EXERCISE DATA:
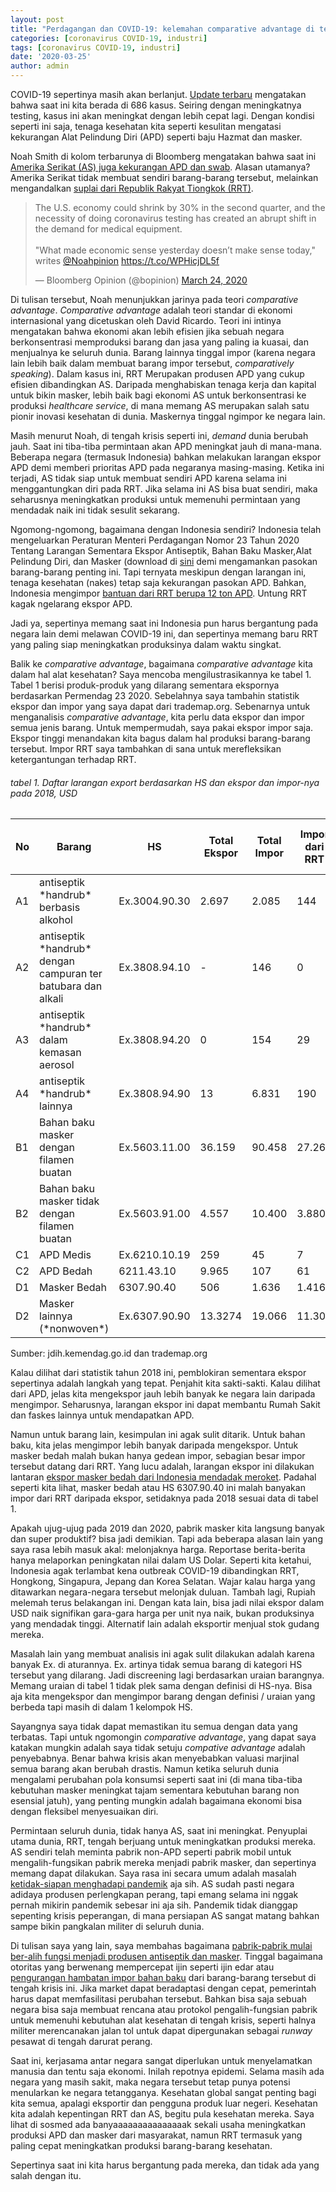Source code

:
 ```yaml
---
layout: post
title: "Perdagangan dan COVID-19: kelemahan comparative advantage di tengah coronavirus?"
categories: [coronavirus COVID-19, industri]
tags: [coronavirus COVID-19, industri]
date: '2020-03-25'
author: admin
---
```


COVID-19 sepertinya masih akan berlanjut. [Update terbaru](https://www.worldometers.info/coronavirus/country/indonesia/) mengatakan bahwa saat ini kita berada di 686 kasus. Seiring dengan meningkatnya testing, kasus ini akan meningkat dengan lebih cepat lagi. Dengan kondisi seperti ini saja, tenaga kesehatan kita seperti kesulitan mengatasi kekurangan Alat Pelindung Diri (APD) seperti baju Hazmat dan masker.

Noah Smith di kolom terbarunya di Bloomberg mengatakan bahwa saat ini [Amerika Serikat (AS) juga kekurangan APD dan swab](https://www.bloomberg.com/opinion/articles/2020-03-24/offshoring-left-the-u-s-unprepared-for-coronavirus?cmpid%3D=socialflow-twitter-view&utm_campaign=socialflow-organic&utm_medium=social&utm_source=twitter&utm_content=view). Alasan utamanya? Amerika Serikat tidak membuat sendiri barang-barang tersebut, melainkan mengandalkan [suplai dari Republik Rakyat Tiongkok (RRT)](https://nymag.com/intelligencer/2020/03/distributors-are-racing-to-import-n95-masks-from-china.html).

<blockquote class="twitter-tweet"><p lang="en" dir="ltr">The U.S. economy could shrink by 30% in the second quarter, and the necessity of doing coronavirus testing has created an abrupt shift in the demand for medical equipment.<br><br>&quot;What made economic sense yesterday doesn’t make sense today,&quot; writes <a href="https://twitter.com/Noahpinion?ref_src=twsrc%5Etfw">@Noahpinion</a> <a href="https://t.co/WPHicjDL5f">https://t.co/WPHicjDL5f</a></p>&mdash; Bloomberg Opinion (@bopinion) <a href="https://twitter.com/bopinion/status/1242595083477794818?ref_src=twsrc%5Etfw">March 24, 2020</a></blockquote> <script async src="https://platform.twitter.com/widgets.js" charset="utf-8"></script>

Di tulisan tersebut, Noah menunjukkan jarinya pada teori *comparative advantage*. *Comparative advantage* adalah teori standar di ekonomi internasional yang dicetuskan oleh David Ricardo. Teori ini intinya mengatakan bahwa ekonomi akan lebih efisien jika sebuah negara berkonsentrasi memproduksi barang dan jasa yang paling ia kuasai, dan menjualnya ke seluruh dunia. Barang lainnya tinggal impor (karena negara lain lebih baik dalam membuat barang impor tersebut, *comparatively speaking*). Dalam kasus ini, RRT Merupakan produsen APD yang cukup efisien dibandingkan AS. Daripada menghabiskan tenaga kerja dan kapital untuk bikin masker, lebih baik bagi ekonomi AS untuk berkonsentrasi ke produksi *healthcare service*, di mana memang AS merupakan salah satu pionir inovasi kesehatan di dunia. Maskernya tinggal ngimpor ke negara lain.

Masih menurut Noah, di tengah krisis seperti ini, *demand* dunia berubah jauh. Saat ini tiba-tiba permintaan akan APD meningkat jauh di mana-mana. Beberapa negara (termasuk Indonesia) bahkan melakukan larangan ekspor APD demi memberi prioritas APD pada negaranya masing-masing. Ketika ini terjadi, AS tidak siap untuk membuat sendiri APD karena selama ini menggantungkan diri pada RRT. Jika selama ini AS bisa buat sendiri, maka seharusnya meningkatkan produksi untuk memenuhi permintaan yang mendadak naik ini tidak sesulit sekarang.

Ngomong-ngomong, bagaimana dengan Indonesia sendiri? Indonesia telah mengeluarkan Peraturan Menteri Perdagangan Nomor 23 Tahun 2020 Tentang Larangan Sementara Ekspor Antiseptik, Bahan Baku Masker,Alat Pelindung Diri, dan Masker (download di [sini](http://jdih.kemendag.go.id/peraturan/detail/1967/2) demi mengamankan pasokan barang-barang penting ini. Tapi ternyata meskipun dengan larangan ini, tenaga kesehatan (nakes) tetap saja kekurangan pasokan APD. Bahkan, Indonesia mengimpor [bantuan dari RRT berupa 12 ton APD](https://nasional.kompas.com/read/2020/03/23/16200731/8-ton-bantuan-alat-kesehatan-dari-china-tiba-di-indonesia). Untung RRT kagak ngelarang ekspor APD.

Jadi ya, sepertinya memang saat ini Indonesia pun harus bergantung pada negara lain demi melawan COVID-19 ini, dan sepertinya memang baru RRT yang paling siap meningkatkan produksinya dalam waktu singkat.

Balik ke *comparative advantage*, bagaimana *comparative advantage* kita dalam hal alat kesehatan? Saya mencoba mengilustrasikannya ke tabel 1. Tabel 1 berisi produk-produk yang dilarang sementara ekspornya berdasarkan Permendag 23 2020. Sebelahnya saya tambahin statistik ekspor dan impor yang saya dapat dari trademap.org. Sebenarnya untuk menganalisis *comparative advantage*, kita perlu data ekspor dan impor semua jenis barang. Untuk mempermudah, saya pakai ekspor impor saja. Ekspor tinggi menandakan kita bagus dalam hal produksi barang-barang tersebut. Impor RRT saya tambahkan di sana untuk merefleksikan ketergantungan terhadap RRT.

###### tabel 1. Daftar larangan export berdasarkan HS dan ekspor dan impor-nya pada 2018, USD
<table>
<thead>
<tr>
  <th>No</th>
  <th>Barang</th>
  <th>HS</th>
  <th>Total Ekspor</th>
  <th>Total Impor</th>
  <th>Impor dari RRT</th>
  <th>Impor dari RRT (%)</th>
</tr>
</thead>
<tbody>
<tr>
  <td>A1</td>
  <td>antiseptik *handrub* berbasis alkohol</td>
  <td>Ex.3004.90.30</td>
  <td>2.697</td>
  <td>2.085</td>
  <td>144</td>
  <td>6,91</td>
</tr>
<tr>
  <td>A2</td>
  <td>antiseptik *handrub* dengan campuran ter batubara dan alkali</td>
  <td>Ex.3808.94.10</td>
  <td>-</td>
  <td>146</td>
  <td>0</td>
  <td>0</td>
</tr>
<tr>
  <td>A3</td>
  <td>antiseptik *handrub* dalam kemasan aerosol</td>
  <td>Ex.3808.94.20</td>
  <td>0</td>
  <td>154</td>
  <td>29</td>
  <td>18,83</td>
</tr>
<tr>
  <td>A4</td>
  <td>antiseptik *handrub* lainnya</td>
  <td>Ex.3808.94.90</td>
  <td>13</td>
  <td>6.831</td>
  <td>190</td>
  <td>2,78</td>
</tr>
<tr>
  <td>B1</td>
  <td>Bahan baku masker dengan filamen buatan</td>
  <td>Ex.5603.11.00</td>
  <td>36.159</td>
  <td>90.458</td>
  <td>27.262</td>
  <td>30,14</td>
</tr>
<tr>
  <td>B2</td>
  <td>Bahan baku masker tidak dengan filamen buatan</td>
  <td>Ex.5603.91.00</td>
  <td>4.557</td>
  <td>10.400</td>
  <td>3.880</td>
  <td>37,31</td>
</tr>
<tr>
  <td>C1</td>
  <td>APD Medis</td>
  <td>Ex.6210.10.19</td>
  <td>259</td>
  <td>45</td>
  <td>7</td>
  <td>15,55</td>
</tr>
<tr>
  <td>C2</td>
  <td>APD Bedah</td>
  <td>6211.43.10</td>
  <td>9.965</td>
  <td>107</td>
  <td>61</td>
  <td>57</td>
</tr>
<tr>
  <td>D1</td>
  <td>Masker Bedah</td>
  <td>6307.90.40</td>
  <td>506</td>
  <td>1.636</td>
  <td>1.416</td>
  <td>86,55</td>
</tr>
<tr>
  <td>D2</td>
  <td>Masker lainnya (*nonwoven*)</td>
  <td>Ex.6307.90.90</td>
  <td>13.3274</td>
  <td>19.066</td>
  <td>11.306</td>
  <td>59,3</td>
</tr>

</tbody>
</table>
Sumber: jdih.kemendag.go.id dan trademap.org

Kalau dilihat dari statistik tahun 2018 ini, pemblokiran sementara ekspor sepertinya adalah langkah yang tepat. Penjahit kita sakti-sakti. Kalau dilihat dari APD, jelas kita mengekspor jauh lebih banyak ke negara lain daripada mengimpor. Seharusnya, larangan ekspor ini dapat membantu Rumah Sakit dan faskes lainnya untuk mendapatkan APD.

Namun untuk barang lain, kesimpulan ini agak sulit ditarik. Untuk bahan baku, kita jelas mengimpor lebih banyak daripada mengekspor. Untuk masker bedah malah bukan hanya gedean impor, sebagian besar impor tersebut datang dari RRT. Yang lucu adalah, larangan ekspor ini dilakukan lantaran [ekspor masker bedah dari Indonesia mendadak meroket](https://m.detik.com/finance/berita-ekonomi-bisnis/d-4948329/ri-sempat-ekspor-masker-terbesar-ke-china). Padahal seperti kita lihat, masker bedah atau HS 6307.90.40 ini malah banyakan impor dari RRT daripada ekspor, setidaknya pada 2018 sesuai data di tabel 1.

Apakah ujug-ujug pada 2019 dan 2020, pabrik masker kita langsung banyak dan super produktif? bisa jadi demikian. Tapi ada beberapa alasan lain yang saya rasa lebih masuk akal: melonjaknya harga. Reportase berita-berita hanya melaporkan peningkatan nilai dalam US Dolar. Seperti kita ketahui, Indonesia agak terlambat kena outbreak COVID-19 dibandingkan RRT, Hongkong, Singapura, Jepang dan Korea Selatan. Wajar kalau harga yang ditawarkan negara-negara tersebut melonjak duluan. Tambah lagi, Rupiah melemah terus belakangan ini. Dengan kata lain, bisa jadi nilai ekspor dalam USD naik signifikan gara-gara harga per unit nya naik, bukan produksinya yang mendadak tinggi. Alternatif lain adalah eksportir menjual stok gudang mereka.

Masalah lain yang membuat analisis ini agak sulit dilakukan adalah karena banyak Ex. di aturannya. Ex. artinya tidak semua barang di kategori HS tersebut yang dilarang. Jadi discreening lagi berdasarkan uraian barangnya. Memang uraian di tabel 1 tidak plek sama dengan definisi di HS-nya. Bisa aja kita mengekspor dan mengimpor barang dengan definisi / uraian yang berbeda tapi masih di dalam 1 kelompok HS.

Sayangnya saya tidak dapat memastikan itu semua dengan data yang terbatas. Tapi untuk ngomongin *comparative advantage*, yang dapat saya katakan mungkin adalah saya tidak setuju *compative advantage* adalah penyebabnya. Benar bahwa krisis akan menyebabkan valuasi marjinal semua barang akan berubah drastis. Namun ketika seluruh dunia mengalami perubahan pola konsumsi seperti saat ini (di mana tiba-tiba kebutuhan masker meningkat tajam sementara kebutuhan barang non esensial jatuh), yang penting mungkin adalah bagaimana ekonomi bisa dengan fleksibel menyesuaikan diri.

Permintaan seluruh dunia, tidak hanya AS, saat ini meningkat. Penyuplai utama dunia, RRT, tengah berjuang untuk meningkatkan produksi mereka. AS sendiri telah meminta pabrik non-APD seperti pabrik mobil untuk mengalih-fungsikan pabrik mereka menjadi pabrik masker, dan sepertinya memang dapat dilakukan. Saya rasa ini secara umum adalah masalah [ketidak-siapan menghadapi pandemik](https://www.nytimes.com/2020/03/25/opinion/coronavirus-face-mask.html#click=https://t.co/sxGw1j9GKU) aja sih. AS sudah pasti negara adidaya produsen perlengkapan perang, tapi emang selama ini nggak pernah mikirin pandemik sebesar ini aja sih. Pandemik tidak dianggap sepenting krisis peperangan, di mana persiapan AS sangat matang bahkan sampe bikin pangkalan militer di seluruh dunia.

Di tulisan saya yang lain, saya membahas bagaimana [pabrik-pabrik mulai ber-alih fungsi menjadi produsen antiseptik dan masker](imedkrisna.github.io/covin/). Tinggal bagaimana otoritas yang berwenang mempercepat ijin seperti ijin edar atau [pengurangan hambatan impor bahan baku](https://katadata.co.id/berita/2020/03/23/produksi-masker-dan-apd-lokal-terganjal-bea-masuk-bahan-baku) dari barang-barang tersebut di tengah krisis ini. Jika market dapat beradaptasi dengan cepat, pemerintah harus dapat memfasilitasi perubahan tersebut. Bahkan bisa saja sebuah negara bisa saja membuat rencana atau protokol pengalih-fungsian pabrik untuk memenuhi kebutuhan alat kesehatan di tengah krisis, seperti halnya militer merencanakan jalan tol untuk dapat dipergunakan sebagai *runway* pesawat di tengah darurat perang.

Saat ini, kerjasama antar negara sangat diperlukan untuk menyelamatkan manusia dan tentu saja ekonomi. Inilah repotnya epidemi. Selama masih ada negara yang masih sakit, maka negara tersebut tetap punya potensi menularkan ke negara tetangganya. Kesehatan global sangat penting bagi kita semua, apalagi eksportir dan pengguna produk luar negeri. Kesehatan kita adalah kepentingan RRT dan AS, begitu pula kesehatan mereka. Saya lihat di sosmed ada banyaaaaaaaaaaaaaaak sekali usaha meningkatkan produksi APD dan masker dari masyarakat, namun RRT termasuk yang paling cepat meningkatkan produksi barang-barang kesehatan. 

Sepertinya saat ini kita harus bergantung pada mereka, dan tidak ada yang salah dengan itu.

TASK INSTRUCTIONS:
Wherever the word "buatan" appears in the listing above, copy that line.

SOLUTION TO THIS PROBLEM:
  <td>Bahan baku masker dengan filamen buatan</td>
  <td>Bahan baku masker tidak dengan filamen buatan</td>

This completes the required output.